Multiple Baseline Design
Multiple Baseline Design: When using the multiple baseline design, the independent variable is sequentially applied across different “baselines,” which can be different behaviors, tasks, settings, or subjects. For example, a psychologist might use a multiple-baseline across behaviors design to evaluate the effectiveness of response cost for reducing a child’s undesirable interactions with other children during recess – i.e., name calling, hitting, and making obscene gestures. To do so, the psychologist would obtain baseline data on the number of times the child engages in each behavior during morning recess for five school days.
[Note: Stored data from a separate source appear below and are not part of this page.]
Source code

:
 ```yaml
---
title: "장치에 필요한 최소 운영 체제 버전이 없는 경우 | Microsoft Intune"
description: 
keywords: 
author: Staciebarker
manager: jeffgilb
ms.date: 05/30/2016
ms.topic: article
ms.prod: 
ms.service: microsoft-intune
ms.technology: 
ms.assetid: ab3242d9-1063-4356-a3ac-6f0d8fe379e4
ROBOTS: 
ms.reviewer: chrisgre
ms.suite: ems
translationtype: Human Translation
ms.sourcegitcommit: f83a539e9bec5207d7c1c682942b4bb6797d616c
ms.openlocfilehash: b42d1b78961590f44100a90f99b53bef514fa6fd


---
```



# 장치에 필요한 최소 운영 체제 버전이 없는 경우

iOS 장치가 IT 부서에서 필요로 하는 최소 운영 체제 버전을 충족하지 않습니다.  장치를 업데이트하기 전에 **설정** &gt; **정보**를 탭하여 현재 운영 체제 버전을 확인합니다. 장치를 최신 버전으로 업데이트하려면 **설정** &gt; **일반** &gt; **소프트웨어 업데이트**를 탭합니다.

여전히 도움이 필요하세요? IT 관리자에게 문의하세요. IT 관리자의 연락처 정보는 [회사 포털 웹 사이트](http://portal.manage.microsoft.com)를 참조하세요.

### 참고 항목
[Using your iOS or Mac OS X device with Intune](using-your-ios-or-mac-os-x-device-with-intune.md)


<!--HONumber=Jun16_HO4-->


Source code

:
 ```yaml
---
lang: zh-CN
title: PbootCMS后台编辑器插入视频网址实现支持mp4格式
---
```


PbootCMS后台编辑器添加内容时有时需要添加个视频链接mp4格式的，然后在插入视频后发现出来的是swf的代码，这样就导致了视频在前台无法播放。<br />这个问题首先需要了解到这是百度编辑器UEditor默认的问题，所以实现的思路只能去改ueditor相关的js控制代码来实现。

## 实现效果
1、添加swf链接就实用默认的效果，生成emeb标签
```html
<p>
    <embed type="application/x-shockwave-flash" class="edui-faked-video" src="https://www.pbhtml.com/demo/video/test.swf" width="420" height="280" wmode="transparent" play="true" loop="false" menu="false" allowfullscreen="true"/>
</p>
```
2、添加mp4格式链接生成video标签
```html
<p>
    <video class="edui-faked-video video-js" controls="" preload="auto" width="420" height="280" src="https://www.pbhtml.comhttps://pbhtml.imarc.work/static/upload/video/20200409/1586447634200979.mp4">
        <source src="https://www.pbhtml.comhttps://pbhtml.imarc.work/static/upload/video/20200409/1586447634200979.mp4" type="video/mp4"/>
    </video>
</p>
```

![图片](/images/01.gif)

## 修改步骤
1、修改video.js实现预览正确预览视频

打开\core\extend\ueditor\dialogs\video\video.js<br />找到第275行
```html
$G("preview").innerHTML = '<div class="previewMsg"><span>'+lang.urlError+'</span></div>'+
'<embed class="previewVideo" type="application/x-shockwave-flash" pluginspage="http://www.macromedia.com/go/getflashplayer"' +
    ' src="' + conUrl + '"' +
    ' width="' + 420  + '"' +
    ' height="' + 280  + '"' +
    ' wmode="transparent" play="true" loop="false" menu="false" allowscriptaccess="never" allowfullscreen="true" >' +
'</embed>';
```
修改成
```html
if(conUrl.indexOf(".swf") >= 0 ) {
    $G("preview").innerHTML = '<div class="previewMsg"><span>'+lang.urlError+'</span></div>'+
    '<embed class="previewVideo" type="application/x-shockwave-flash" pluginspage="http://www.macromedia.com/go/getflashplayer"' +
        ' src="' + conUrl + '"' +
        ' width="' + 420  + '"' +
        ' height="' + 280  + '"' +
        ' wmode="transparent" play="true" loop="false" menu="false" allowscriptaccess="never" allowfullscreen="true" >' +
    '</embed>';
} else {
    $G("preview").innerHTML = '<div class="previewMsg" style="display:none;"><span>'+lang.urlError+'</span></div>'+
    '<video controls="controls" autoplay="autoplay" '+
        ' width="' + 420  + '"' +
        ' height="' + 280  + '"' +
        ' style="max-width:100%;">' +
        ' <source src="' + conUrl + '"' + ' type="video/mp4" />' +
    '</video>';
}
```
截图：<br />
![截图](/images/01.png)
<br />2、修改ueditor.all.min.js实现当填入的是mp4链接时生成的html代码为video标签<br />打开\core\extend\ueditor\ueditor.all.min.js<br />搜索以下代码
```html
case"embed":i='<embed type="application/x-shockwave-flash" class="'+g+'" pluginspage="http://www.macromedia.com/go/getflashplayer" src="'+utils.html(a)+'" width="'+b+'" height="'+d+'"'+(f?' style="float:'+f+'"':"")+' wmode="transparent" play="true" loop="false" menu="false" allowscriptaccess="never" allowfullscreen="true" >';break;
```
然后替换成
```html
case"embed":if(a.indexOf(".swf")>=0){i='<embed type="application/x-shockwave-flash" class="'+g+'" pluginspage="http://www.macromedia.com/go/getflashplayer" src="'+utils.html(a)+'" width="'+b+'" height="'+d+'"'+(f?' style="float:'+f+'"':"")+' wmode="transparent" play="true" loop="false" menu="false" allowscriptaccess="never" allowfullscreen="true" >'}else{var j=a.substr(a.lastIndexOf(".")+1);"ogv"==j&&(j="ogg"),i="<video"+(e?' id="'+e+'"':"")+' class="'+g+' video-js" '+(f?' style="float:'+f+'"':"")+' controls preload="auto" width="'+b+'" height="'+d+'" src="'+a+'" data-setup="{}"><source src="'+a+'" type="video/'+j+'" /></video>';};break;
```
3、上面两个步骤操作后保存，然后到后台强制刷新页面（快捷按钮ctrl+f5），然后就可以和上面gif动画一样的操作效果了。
He would then apply response cost to name calling during recess for the next five school days while continuing to obtain baseline data for hitting and making obscene gestures. Next, the psychologist would apply response cost to name calling and hitting for the next five school days while continuing to obtain baseline data for making obscene gestures. And, finally, he would apply response cost to name calling, hitting, and making obscene gestures during recess for the next five school days. If the results of the study indicate that each undesirable behavior remained stable during its baseline phase and decreased only when response cost was applied to it, this would demonstrate the effectiveness of response cost for all three behaviors. An advantage of the multiple baseline design over the reversal designs is that, once the independent variable is applied to a behavior, task, setting, or participant, it does not have to be withdrawn during the course of the study.